Henger A, Tutt P, Riesen WF, et al. Acid-base and endocrine effects of aldosterone and angiotensin II inhibition in metabolic acidosis in human patients. J Lab Clin Med. 2000;136:379-389.

Reprints: Dr. Reto Krapf, Medizinische Universitätsklinik, Kantonsspital Bruderholz, 4101 Bruderholz/Basel, Switzerland

The plasma isoforms of coagulation factor V
Blood coagulation factor V exists in two molecular forms in blood—FV1 and FV2. These two forms differ in their degree of glycosylation at residue Asn2181 in their caboxyterminal C2 domain. Activated FV1 (FVa1) has a lower affinity for negatively charged phospholipid vesicles than does FVa2. FVa1 is, therefore, a less potent cofactor in prothrombin activation than is FVa2. Plasma from individuals carrying the R2 haplotype (a polymorphism involving amino acid changes in FV and that is associated with an increase risk of thrombosis) shows a ratio of FV1 to FV2 that is shifted in favor of the more thrombogenic FV1. The authors described an assay they developed that enables the quantification of the plasma levels and FV1 and FV2. The first assay is performed at saturating amounts of FXa and phospholipid vesicles, with a high mole fraction of phosphatidylserine FVa1 and FXa2. This assay quantifies the total FV level, FV1 plus FV2, present in plasma. The second assay is performed with limited amounts of FXa and phospholipid vesicles with a low mole fraction of phosphatidyl serine, in which FVa2 has an approximately eight-fold higher activity than FVa1. Thus, the assay response depends on the relative amounts of FV1 and FV2 in the plasma sample.

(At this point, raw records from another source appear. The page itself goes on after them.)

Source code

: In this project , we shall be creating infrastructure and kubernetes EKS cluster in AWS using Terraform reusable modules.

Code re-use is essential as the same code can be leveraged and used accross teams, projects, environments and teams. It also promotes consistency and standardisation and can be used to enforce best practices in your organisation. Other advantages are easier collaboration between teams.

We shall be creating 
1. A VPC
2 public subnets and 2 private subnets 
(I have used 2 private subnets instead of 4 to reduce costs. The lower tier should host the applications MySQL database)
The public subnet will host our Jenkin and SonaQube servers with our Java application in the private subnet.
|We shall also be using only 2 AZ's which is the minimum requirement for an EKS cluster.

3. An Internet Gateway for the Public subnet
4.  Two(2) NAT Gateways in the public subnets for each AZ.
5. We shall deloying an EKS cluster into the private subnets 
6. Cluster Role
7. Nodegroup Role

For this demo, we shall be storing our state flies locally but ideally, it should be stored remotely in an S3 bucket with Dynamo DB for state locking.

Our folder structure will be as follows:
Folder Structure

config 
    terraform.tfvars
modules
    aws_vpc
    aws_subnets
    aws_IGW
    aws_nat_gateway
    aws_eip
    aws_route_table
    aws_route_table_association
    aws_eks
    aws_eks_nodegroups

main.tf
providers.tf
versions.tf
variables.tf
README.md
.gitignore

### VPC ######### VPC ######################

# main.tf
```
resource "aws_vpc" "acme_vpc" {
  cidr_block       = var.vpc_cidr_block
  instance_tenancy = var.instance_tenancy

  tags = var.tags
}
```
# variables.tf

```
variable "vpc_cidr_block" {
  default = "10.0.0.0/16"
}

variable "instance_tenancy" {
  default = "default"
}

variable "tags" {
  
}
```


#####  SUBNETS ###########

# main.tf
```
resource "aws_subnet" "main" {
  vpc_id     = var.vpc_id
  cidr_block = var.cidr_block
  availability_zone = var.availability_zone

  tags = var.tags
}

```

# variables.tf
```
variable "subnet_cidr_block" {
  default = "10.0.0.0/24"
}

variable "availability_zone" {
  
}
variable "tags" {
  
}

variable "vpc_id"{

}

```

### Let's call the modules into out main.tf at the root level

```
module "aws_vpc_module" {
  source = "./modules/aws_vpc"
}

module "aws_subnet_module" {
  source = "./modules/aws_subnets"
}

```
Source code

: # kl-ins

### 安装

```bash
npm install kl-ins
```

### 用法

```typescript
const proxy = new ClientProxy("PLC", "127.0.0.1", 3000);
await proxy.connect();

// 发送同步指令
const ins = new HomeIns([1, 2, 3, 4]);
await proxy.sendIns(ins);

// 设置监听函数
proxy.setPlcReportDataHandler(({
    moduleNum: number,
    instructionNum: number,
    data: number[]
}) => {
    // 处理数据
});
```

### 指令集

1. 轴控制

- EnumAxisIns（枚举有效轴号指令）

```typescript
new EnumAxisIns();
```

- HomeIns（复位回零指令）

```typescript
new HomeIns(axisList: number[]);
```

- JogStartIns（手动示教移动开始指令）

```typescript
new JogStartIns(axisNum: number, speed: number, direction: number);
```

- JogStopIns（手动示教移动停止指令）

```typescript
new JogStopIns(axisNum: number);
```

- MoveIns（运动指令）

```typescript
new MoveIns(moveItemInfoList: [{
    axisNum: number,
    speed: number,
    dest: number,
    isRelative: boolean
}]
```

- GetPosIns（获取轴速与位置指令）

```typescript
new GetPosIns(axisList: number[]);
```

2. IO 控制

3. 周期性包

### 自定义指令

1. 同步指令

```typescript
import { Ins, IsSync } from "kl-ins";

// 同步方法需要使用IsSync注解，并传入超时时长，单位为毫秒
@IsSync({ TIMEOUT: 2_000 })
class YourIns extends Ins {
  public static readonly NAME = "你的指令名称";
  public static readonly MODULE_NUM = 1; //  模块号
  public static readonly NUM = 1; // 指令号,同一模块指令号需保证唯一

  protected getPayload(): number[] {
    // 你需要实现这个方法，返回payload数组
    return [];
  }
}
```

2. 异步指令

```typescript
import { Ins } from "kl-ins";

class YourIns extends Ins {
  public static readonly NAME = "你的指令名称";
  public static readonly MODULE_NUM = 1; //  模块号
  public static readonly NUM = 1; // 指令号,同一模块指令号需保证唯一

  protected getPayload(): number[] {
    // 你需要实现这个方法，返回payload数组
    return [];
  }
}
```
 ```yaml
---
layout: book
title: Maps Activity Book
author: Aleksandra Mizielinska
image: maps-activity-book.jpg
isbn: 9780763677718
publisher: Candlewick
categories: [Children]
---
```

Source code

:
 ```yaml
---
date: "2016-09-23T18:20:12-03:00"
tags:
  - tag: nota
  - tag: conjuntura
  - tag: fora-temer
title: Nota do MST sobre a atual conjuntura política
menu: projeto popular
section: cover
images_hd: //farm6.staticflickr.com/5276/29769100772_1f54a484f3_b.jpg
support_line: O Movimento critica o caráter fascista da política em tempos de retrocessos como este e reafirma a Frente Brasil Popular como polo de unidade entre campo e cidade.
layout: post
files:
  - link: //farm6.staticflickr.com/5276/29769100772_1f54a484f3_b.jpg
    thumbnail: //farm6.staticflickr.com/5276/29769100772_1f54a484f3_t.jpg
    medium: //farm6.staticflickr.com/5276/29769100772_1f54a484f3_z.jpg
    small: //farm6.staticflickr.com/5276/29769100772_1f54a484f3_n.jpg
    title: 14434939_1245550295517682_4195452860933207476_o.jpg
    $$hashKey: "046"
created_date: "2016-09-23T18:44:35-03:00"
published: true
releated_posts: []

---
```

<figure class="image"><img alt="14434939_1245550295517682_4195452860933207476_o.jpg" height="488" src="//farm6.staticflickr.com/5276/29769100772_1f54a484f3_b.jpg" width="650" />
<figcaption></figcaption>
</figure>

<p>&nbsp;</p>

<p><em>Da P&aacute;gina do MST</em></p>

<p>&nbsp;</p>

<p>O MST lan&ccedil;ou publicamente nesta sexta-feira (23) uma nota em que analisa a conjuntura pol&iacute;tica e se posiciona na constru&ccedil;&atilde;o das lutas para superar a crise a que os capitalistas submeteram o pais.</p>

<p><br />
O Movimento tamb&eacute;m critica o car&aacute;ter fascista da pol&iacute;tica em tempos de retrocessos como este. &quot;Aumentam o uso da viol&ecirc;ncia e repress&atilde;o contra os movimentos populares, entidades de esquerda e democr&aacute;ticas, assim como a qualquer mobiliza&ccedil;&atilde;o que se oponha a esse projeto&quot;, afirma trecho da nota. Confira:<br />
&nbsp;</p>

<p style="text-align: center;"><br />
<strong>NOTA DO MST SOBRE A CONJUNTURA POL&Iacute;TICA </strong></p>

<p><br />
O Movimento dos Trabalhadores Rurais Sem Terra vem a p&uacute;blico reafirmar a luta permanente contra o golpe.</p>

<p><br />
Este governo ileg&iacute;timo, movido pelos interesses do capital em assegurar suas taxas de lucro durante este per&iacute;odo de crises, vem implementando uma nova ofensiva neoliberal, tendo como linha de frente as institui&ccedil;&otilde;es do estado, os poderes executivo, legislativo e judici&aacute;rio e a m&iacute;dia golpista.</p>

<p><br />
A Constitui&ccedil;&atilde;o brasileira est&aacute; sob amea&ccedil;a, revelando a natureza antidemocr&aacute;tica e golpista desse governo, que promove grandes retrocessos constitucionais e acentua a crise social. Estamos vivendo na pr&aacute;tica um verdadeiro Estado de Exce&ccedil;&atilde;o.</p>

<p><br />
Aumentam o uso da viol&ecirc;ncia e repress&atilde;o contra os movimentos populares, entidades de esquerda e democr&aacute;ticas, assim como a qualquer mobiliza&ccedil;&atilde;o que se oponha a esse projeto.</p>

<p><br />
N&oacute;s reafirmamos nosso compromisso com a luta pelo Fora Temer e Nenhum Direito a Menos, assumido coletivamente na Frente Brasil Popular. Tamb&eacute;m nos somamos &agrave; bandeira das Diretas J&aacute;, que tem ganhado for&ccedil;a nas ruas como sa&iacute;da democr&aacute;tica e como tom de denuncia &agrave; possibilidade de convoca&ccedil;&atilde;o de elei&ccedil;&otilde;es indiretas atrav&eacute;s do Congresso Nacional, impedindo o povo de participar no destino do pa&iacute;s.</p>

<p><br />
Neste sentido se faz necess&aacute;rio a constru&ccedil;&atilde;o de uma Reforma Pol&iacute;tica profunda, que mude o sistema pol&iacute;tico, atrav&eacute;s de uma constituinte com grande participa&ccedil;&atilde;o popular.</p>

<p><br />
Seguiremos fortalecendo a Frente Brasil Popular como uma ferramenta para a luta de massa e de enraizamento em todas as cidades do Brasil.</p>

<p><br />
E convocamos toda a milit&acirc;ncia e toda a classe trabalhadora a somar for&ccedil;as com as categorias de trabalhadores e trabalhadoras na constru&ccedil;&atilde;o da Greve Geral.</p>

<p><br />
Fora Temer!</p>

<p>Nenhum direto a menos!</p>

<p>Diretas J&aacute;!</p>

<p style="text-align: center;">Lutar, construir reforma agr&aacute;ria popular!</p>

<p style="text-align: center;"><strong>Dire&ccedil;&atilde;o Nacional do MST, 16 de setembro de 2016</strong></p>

Hoekema L, Rosing J, Tans G. An assay to quantify the two plasma isoforms of factor V. Thromb Haemost. 2000;84:1066-1071

Reprints: Dr. J. Rosing, Dept. of Biochemistry, Cardiovascular Research Institute Maastricht (CARIM), Maastricht University, P.O. Box 616, 6200 MD Maastricht, Netherlands

Serum cystatin C concentration as a renal function test in elderly patients
Glomerular filtration rate decreases markedly with age. The effect is increased by atherosclerosis, hypertension, and heart failure. In elderly patients, the plasma creatinine level is an unreliable indicator of glomerular filtration rate since its daily production is diminished as a result of the reduced muscle mass occurring in these individuals. Serum cystatin C concentration is a new marker for renal function that may be superior to plasma creatinine in this regard. Serum cystatin C is a proteinase inhibitor with a low molecular weight that is produced in all nucleated cells. Its appearance rate in blood is, therefore, constant and independent of muscle mass and gender. The authors compared the measurements of cystatin C and creatinine in a group of 12 normotensive men and women in young adulthood and a group of 41 male and female subjects who were normotensive and hypertensive and in their sixth and seventh decades of life. The glomerular filtration rate was also estimated in all individuals using the inulin clearance technique. The mean plasma creatinine concentration was identical in both groups and, with only one exception, all of the elderly subjects had plasma creatinine concentrations that were within the 95 percent confidence interval for young patients. The correlation between serum cystatin C concentration and inulin clearance was considerably better for cystatin C than for plasma creatinine. The elderly patients with significantly reduced glomerular filtration rates were those who had serum cystatin concentrations greater than the upper 95 percent confidence interval of the young subjects.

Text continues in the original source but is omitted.